Use this pre-audit checklist to ensure your docs are AI ACT-ready:

General Requirements

• All documents are version-controlled and timestamped.
• Every document has a clear owner and review date.
• Documents are stored securely (encrypted, access-controlled).

Technical Documentation (Annex IV)

• System architecture diagram included.
• Training data sources and preprocessing steps documented.
• Performance metrics (accuracy, robustness, cybersecurity) listed.
• Known limitations and failure modes disclosed.
• Data governance practices (Article 10) described.

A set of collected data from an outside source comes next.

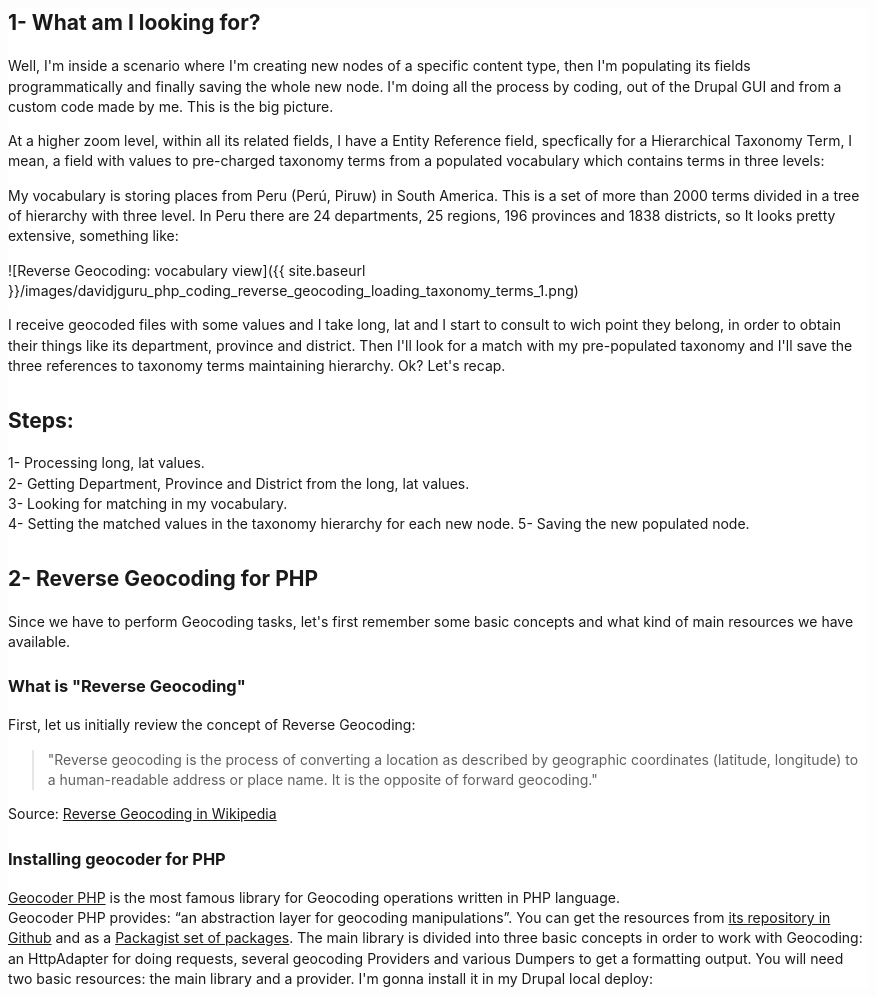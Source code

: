 
## 1- What am I looking for?

Well, I'm inside a scenario where I'm creating new nodes of a specific content type, then I'm populating its fields programmatically and finally saving the whole new node. I'm doing all the process by coding, out of the Drupal GUI and from a custom code made by me. This is the big picture.  

At a higher zoom level, within all its related fields, I have a Entity Reference field, specfically for a Hierarchical Taxonomy Term, I mean, a field with values to pre-charged taxonomy terms from a populated vocabulary which contains terms in three levels:  

My vocabulary is storing places from Peru (Perú, Piruw) in South America. This is a set of more than 2000 terms divided in a tree of hierarchy with three level. In Peru there are 24 departments, 25 regions, 196 provinces and 1838 districts, so It looks pretty extensive, something like:  

![Reverse Geocoding: vocabulary view]({{ site.baseurl }}/images/davidjguru_php_coding_reverse_geocoding_loading_taxonomy_terms_1.png)  

I receive geocoded files with some values and I take long, lat and I start to consult to wich point they belong, in order to obtain their things like its department, province and district. Then I'll look for a match with my pre-populated taxonomy and I'll save the three references to taxonomy terms maintaining hierarchy. Ok? Let's recap.  

Steps:  
----------
1- Processing long, lat values.  
2- Getting Department, Province and District from the long, lat values.  
3- Looking for matching in my vocabulary.  
4- Setting the matched values in the taxonomy hierarchy for each new node. 
5- Saving the new populated node.  


## 2- Reverse Geocoding for PHP  

Since we have to perform Geocoding tasks, let's first remember some basic concepts and what kind of main resources we have available.  

### What is "Reverse Geocoding"  

First, let us initially review the concept of Reverse Geocoding:  
> "Reverse geocoding is the process of converting a location as described by geographic coordinates (latitude, longitude) to a human-readable address or place name. It is the opposite of forward geocoding."  

Source: [Reverse Geocoding in Wikipedia](https://en.wikipedia.org/wiki/Reverse_geocoding)  

### Installing geocoder for PHP  
[Geocoder PHP](https://geocoder-php.org/) is the most famous library for Geocoding operations written in PHP language.  
Geocoder PHP provides: “an abstraction layer for geocoding manipulations”. You can get the resources from [its repository in Github](https://github.com/geocoder-php/Geocoder) and as a [Packagist set of packages](https://packagist.org/providers/geocoder-php/provider-implementation). The main library is divided into three basic concepts in order to work with Geocoding: an HttpAdapter for doing requests, several geocoding Providers and various Dumpers to get a formatting output. You will need two basic resources: the main library and a provider. I'm gonna install it in my Drupal local deploy:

EU Declaration of Conformity (DoC)

• Signed by authorized person (Article 47).
• References all applicable AI ACT articles.
• Includes system name, version, and intended purpose.
• Linked to technical documentation.

Instructions for Use (Article 13)

• Written for deployers (not engineers).
• Characteristics, capabilities, and limitations clearly stated.
• Human oversight measures explained.
• Logging and monitoring requirements specified.

Fundamental Rights Impact Assessment (FRIA)

• Scope of assessment defined.
• Fundamental rights risks identified and assessed.
• Mitigation measures described.
• Consultation with affected groups documented (where applicable).

Post-Market Monitoring Plan (Article 72)

• Monitoring procedures outlined.
• Incident reporting process defined.
• Metrics and thresholds for intervention specified.

DILAIG’s Role: Our pre-audit scanner checks all these boxes automatically.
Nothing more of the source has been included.